大型補強を敢行した04年は2年ぶりにファイナルに進出。平均22.6点をあげたが、ピストンズの堅守を攻略できず1勝4敗で完敗した。(C)Getty Images

大型補強を敢行した04年は2年ぶりにファイナルに進出。平均22.6点をあげたが、ピストンズの堅守を攻略できず1勝4敗で完敗した。(C)Getty Images

■シャックとジャクソンが退団し、自身が望んだエースの座に就任

 この頃から、コビーの言動や容姿に変化が訪れ始める。それまでコビーはタトゥーを入れたことがなく、どちらかと言えば否定的な見解を示していた。ところが03-04シーズンのトレーニングキャンプに、右肩から肘にかけて大きなタトゥーを入れて姿を現わす。王冠、光輪、天使の羽、そして“ヴァネッサ”の文字。
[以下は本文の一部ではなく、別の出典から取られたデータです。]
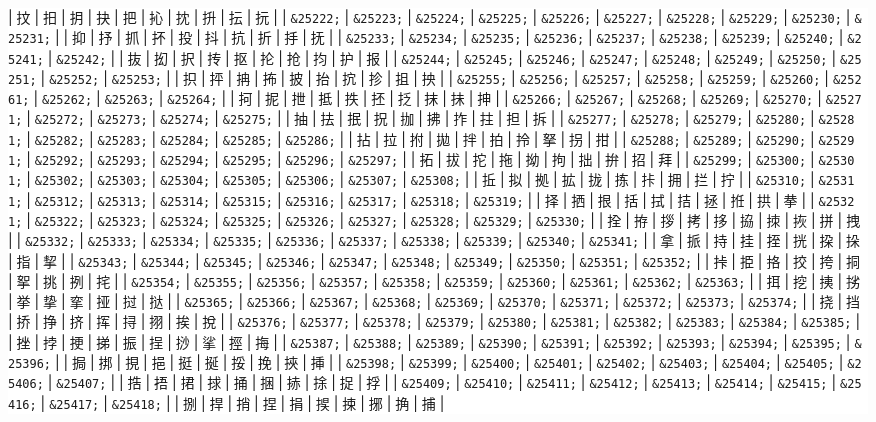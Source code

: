 | &#25222; | &#25223; | &#25224; | &#25225; | &#25226; | &#25227; | &#25228; | &#25229; | &#25230; | &#25231; | 
| `&25222;` | `&25223;` | `&25224;` | `&25225;` | `&25226;` | `&25227;` | `&25228;` | `&25229;` | `&25230;` | `&25231;` | 
| &#25233; | &#25234; | &#25235; | &#25236; | &#25237; | &#25238; | &#25239; | &#25240; | &#25241; | &#25242; | 
| `&25233;` | `&25234;` | `&25235;` | `&25236;` | `&25237;` | `&25238;` | `&25239;` | `&25240;` | `&25241;` | `&25242;` | 
| &#25244; | &#25245; | &#25246; | &#25247; | &#25248; | &#25249; | &#25250; | &#25251; | &#25252; | &#25253; | 
| `&25244;` | `&25245;` | `&25246;` | `&25247;` | `&25248;` | `&25249;` | `&25250;` | `&25251;` | `&25252;` | `&25253;` | 
| &#25255; | &#25256; | &#25257; | &#25258; | &#25259; | &#25260; | &#25261; | &#25262; | &#25263; | &#25264; | 
| `&25255;` | `&25256;` | `&25257;` | `&25258;` | `&25259;` | `&25260;` | `&25261;` | `&25262;` | `&25263;` | `&25264;` | 
| &#25266; | &#25267; | &#25268; | &#25269; | &#25270; | &#25271; | &#25272; | &#25273; | &#25274; | &#25275; | 
| `&25266;` | `&25267;` | `&25268;` | `&25269;` | `&25270;` | `&25271;` | `&25272;` | `&25273;` | `&25274;` | `&25275;` | 
| &#25277; | &#25278; | &#25279; | &#25280; | &#25281; | &#25282; | &#25283; | &#25284; | &#25285; | &#25286; | 
| `&25277;` | `&25278;` | `&25279;` | `&25280;` | `&25281;` | `&25282;` | `&25283;` | `&25284;` | `&25285;` | `&25286;` | 
| &#25288; | &#25289; | &#25290; | &#25291; | &#25292; | &#25293; | &#25294; | &#25295; | &#25296; | &#25297; | 
| `&25288;` | `&25289;` | `&25290;` | `&25291;` | `&25292;` | `&25293;` | `&25294;` | `&25295;` | `&25296;` | `&25297;` | 
| &#25299; | &#25300; | &#25301; | &#25302; | &#25303; | &#25304; | &#25305; | &#25306; | &#25307; | &#25308; | 
| `&25299;` | `&25300;` | `&25301;` | `&25302;` | `&25303;` | `&25304;` | `&25305;` | `&25306;` | `&25307;` | `&25308;` | 
| &#25310; | &#25311; | &#25312; | &#25313; | &#25314; | &#25315; | &#25316; | &#25317; | &#25318; | &#25319; | 
| `&25310;` | `&25311;` | `&25312;` | `&25313;` | `&25314;` | `&25315;` | `&25316;` | `&25317;` | `&25318;` | `&25319;` | 
| &#25321; | &#25322; | &#25323; | &#25324; | &#25325; | &#25326; | &#25327; | &#25328; | &#25329; | &#25330; | 
| `&25321;` | `&25322;` | `&25323;` | `&25324;` | `&25325;` | `&25326;` | `&25327;` | `&25328;` | `&25329;` | `&25330;` | 
| &#25332; | &#25333; | &#25334; | &#25335; | &#25336; | &#25337; | &#25338; | &#25339; | &#25340; | &#25341; | 
| `&25332;` | `&25333;` | `&25334;` | `&25335;` | `&25336;` | `&25337;` | `&25338;` | `&25339;` | `&25340;` | `&25341;` | 
| &#25343; | &#25344; | &#25345; | &#25346; | &#25347; | &#25348; | &#25349; | &#25350; | &#25351; | &#25352; | 
| `&25343;` | `&25344;` | `&25345;` | `&25346;` | `&25347;` | `&25348;` | `&25349;` | `&25350;` | `&25351;` | `&25352;` | 
| &#25354; | &#25355; | &#25356; | &#25357; | &#25358; | &#25359; | &#25360; | &#25361; | &#25362; | &#25363; | 
| `&25354;` | `&25355;` | `&25356;` | `&25357;` | `&25358;` | `&25359;` | `&25360;` | `&25361;` | `&25362;` | `&25363;` | 
| &#25365; | &#25366; | &#25367; | &#25368; | &#25369; | &#25370; | &#25371; | &#25372; | &#25373; | &#25374; | 
| `&25365;` | `&25366;` | `&25367;` | `&25368;` | `&25369;` | `&25370;` | `&25371;` | `&25372;` | `&25373;` | `&25374;` | 
| &#25376; | &#25377; | &#25378; | &#25379; | &#25380; | &#25381; | &#25382; | &#25383; | &#25384; | &#25385; | 
| `&25376;` | `&25377;` | `&25378;` | `&25379;` | `&25380;` | `&25381;` | `&25382;` | `&25383;` | `&25384;` | `&25385;` | 
| &#25387; | &#25388; | &#25389; | &#25390; | &#25391; | &#25392; | &#25393; | &#25394; | &#25395; | &#25396; | 
| `&25387;` | `&25388;` | `&25389;` | `&25390;` | `&25391;` | `&25392;` | `&25393;` | `&25394;` | `&25395;` | `&25396;` | 
| &#25398; | &#25399; | &#25400; | &#25401; | &#25402; | &#25403; | &#25404; | &#25405; | &#25406; | &#25407; | 
| `&25398;` | `&25399;` | `&25400;` | `&25401;` | `&25402;` | `&25403;` | `&25404;` | `&25405;` | `&25406;` | `&25407;` | 
| &#25409; | &#25410; | &#25411; | &#25412; | &#25413; | &#25414; | &#25415; | &#25416; | &#25417; | &#25418; | 
| `&25409;` | `&25410;` | `&25411;` | `&25412;` | `&25413;` | `&25414;` | `&25415;` | `&25416;` | `&25417;` | `&25418;` | 
| &#25420; | &#25421; | &#25422; | &#25423; | &#25424; | &#25425; | &#25426; | &#25427; | &#25428; | &#25429; |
妻への忠誠の証であり、他に400万ドルのパープルダイヤモンドの指輪もプレゼントしたという。

“ブラックマンバ”というニックネームを自称するようになったのもこの頃だ。14年の『ニューヨーカー』誌で、映画『キル・ビル』から採ったとコビー本人は説明している。同作品は03年に公開されたクエンティン・タランティーノ監督のアクション映画。ユマ・サーマン演じる最強の女殺し屋のコードネームが、ブラックマンバだった。“マンバ”はコブラ科マンバ属の毒蛇の総称で、ブラックマンバはサバンナに生息し、世界で最も危険とされている。蛇の中でも特に動きが速く、トップクラスの殺傷能力を持つ。口の中が黒いことからその名が付けられた。

 コビーはシーズン中であってもコロラドの裁判所に出頭しなければならず、試合当日に裁判所からアリーナに駆けつけたり、試合自体も何度か欠場しなければならなかった。平均得点を前シーズンより6点も落とし、他の数字も軒並みダウン。それでもプレーオフに入ると地力を見せ、順調に勝ち上がっていったが、ファイナルでピストンズに1勝4敗で大敗してしまう。
 
 コビーとシャックの関係は、修復不能なまでに悪化してしまっていた。コビーはシャックと距離の近い記者を避け、シャックはコビーの足首にテーピングを施したトレーナーからの手当てを拒んだ。シーズン中、シャックはチームにトレードを要求している。

 ファイナルの直前に出演した『ESPN』のラジオで、コビーは「チームの再建が必要だが、自分の望んでいない方向に行こうとしている。もし自分の望む方向に行かないのならトレードしてほしい」と語り、物議を醸した。

 シーズン終了後、山が動き始めた。ファイナル終了直後の6月18日、ジャクソンHCの解任が決定。契約の更新にあたり、ジャクソンはそれまでの2倍のサラリーを要求したが受け入れられなかった。また、後に関係者が語ったところによると、ジャクソンはコビーがチームに留まるなら、自分は残りたくないとこぼしていたという。

 そしてついに、最大にして最後の山が動く。シャックのトレード。シャックの要求するサラリーがあまりにも膨大な金額となり、これ以上賄い切れないと判断したフロントは、チームの将来をコビーとともに歩んでいくという決断を下す。3連覇の立役者3人のうち、レイカーズに残ったのはコビーただ1人になってしまった。だが、それこそが彼の望むものだった。